● **WHAT NEEDS TO BE DONE**
Start with the first line of the records below. Output each line exactly, ending with the one that contains "Target Metrics |".
[[ THE DATA open ]]
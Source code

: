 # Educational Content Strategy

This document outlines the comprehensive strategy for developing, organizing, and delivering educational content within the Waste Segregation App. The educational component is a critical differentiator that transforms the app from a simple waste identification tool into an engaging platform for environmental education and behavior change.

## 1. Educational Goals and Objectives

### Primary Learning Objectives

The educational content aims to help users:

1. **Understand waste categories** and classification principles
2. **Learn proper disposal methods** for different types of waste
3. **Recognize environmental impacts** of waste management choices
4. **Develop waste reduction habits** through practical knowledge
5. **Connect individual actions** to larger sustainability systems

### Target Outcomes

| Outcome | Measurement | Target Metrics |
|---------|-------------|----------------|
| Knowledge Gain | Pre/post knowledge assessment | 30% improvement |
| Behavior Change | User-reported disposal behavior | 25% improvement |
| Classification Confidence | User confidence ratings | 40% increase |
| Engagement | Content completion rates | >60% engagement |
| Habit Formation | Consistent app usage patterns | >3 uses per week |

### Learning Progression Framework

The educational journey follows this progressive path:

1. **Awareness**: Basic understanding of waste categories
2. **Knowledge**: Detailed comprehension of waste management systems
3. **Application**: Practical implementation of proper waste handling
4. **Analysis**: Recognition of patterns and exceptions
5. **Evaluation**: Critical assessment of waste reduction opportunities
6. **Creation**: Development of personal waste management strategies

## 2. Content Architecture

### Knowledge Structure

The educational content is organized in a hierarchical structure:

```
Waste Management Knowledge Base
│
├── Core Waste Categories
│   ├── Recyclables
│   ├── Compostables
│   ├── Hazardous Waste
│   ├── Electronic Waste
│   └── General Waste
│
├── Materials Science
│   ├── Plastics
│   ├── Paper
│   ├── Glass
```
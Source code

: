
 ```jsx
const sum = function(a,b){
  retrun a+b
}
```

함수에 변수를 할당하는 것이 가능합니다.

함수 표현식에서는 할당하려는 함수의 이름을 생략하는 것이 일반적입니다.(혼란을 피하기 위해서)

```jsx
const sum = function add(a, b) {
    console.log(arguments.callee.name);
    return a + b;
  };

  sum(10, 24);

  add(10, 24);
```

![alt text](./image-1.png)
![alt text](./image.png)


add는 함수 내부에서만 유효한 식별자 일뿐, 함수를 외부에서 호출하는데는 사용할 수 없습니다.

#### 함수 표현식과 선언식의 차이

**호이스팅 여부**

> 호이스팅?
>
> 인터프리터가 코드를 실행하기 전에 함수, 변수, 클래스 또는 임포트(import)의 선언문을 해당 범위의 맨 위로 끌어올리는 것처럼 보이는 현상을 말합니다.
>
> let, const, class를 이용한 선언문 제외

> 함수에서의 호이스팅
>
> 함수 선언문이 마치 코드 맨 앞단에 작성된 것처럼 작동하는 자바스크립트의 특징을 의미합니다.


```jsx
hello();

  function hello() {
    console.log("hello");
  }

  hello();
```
[[ THE DATA closed ]]
● **ANSWER**
Source code

: # Educational Content Strategy

This document outlines the comprehensive strategy for developing, organizing, and delivering educational content within the Waste Segregation App. The educational component is a critical differentiator that transforms the app from a simple waste identification tool into an engaging platform for environmental education and behavior change.

## 1. Educational Goals and Objectives

### Primary Learning Objectives

The educational content aims to help users:

1. **Understand waste categories** and classification principles
2. **Learn proper disposal methods** for different types of waste
3. **Recognize environmental impacts** of waste management choices
4. **Develop waste reduction habits** through practical knowledge
5. **Connect individual actions** to larger sustainability systems

### Target Outcomes

| Outcome | Measurement | Target Metrics |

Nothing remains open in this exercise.